● YOUR OBJECTIVE: What lines of the data below include the word "Olympic"? Report them by copying each.

*** Opening of RECORD EXCERPTS ***

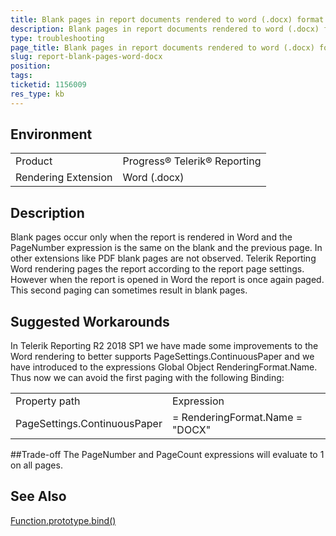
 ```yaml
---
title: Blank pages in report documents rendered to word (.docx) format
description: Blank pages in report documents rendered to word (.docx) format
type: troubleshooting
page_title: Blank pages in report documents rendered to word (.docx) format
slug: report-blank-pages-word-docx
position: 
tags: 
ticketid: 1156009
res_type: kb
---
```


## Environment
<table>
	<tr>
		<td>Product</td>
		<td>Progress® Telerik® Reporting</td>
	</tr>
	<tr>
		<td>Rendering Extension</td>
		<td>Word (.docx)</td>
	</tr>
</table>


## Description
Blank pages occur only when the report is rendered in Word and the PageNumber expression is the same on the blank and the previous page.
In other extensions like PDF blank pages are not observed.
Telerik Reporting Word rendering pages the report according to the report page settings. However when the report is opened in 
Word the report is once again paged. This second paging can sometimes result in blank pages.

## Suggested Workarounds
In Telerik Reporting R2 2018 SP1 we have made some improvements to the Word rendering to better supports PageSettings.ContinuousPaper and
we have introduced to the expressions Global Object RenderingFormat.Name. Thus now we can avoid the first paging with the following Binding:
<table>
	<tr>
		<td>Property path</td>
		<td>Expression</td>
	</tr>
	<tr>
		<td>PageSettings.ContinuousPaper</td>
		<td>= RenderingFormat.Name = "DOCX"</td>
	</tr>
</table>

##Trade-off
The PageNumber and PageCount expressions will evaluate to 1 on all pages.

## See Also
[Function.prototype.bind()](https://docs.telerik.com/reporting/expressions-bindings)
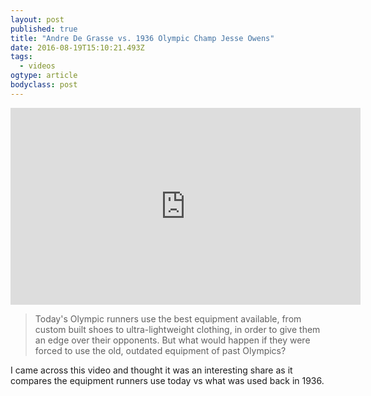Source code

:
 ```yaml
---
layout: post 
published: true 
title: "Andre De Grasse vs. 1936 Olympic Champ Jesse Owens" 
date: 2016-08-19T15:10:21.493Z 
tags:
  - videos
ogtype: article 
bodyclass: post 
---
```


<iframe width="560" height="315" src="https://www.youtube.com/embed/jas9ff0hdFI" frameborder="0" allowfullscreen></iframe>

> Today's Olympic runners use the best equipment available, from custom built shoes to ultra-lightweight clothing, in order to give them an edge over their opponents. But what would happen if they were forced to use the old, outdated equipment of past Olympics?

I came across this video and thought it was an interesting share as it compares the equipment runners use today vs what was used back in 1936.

*** Close of RECORD EXCERPTS ***

● EXERCISE RESPONSE:
title: "Andre De Grasse vs. 1936 Olympic Champ Jesse Owens" 
> Today's Olympic runners use the best equipment available, from custom built shoes to ultra-lightweight clothing, in order to give them an edge over their opponents. But what would happen if they were forced to use the old, outdated equipment of past Olympics?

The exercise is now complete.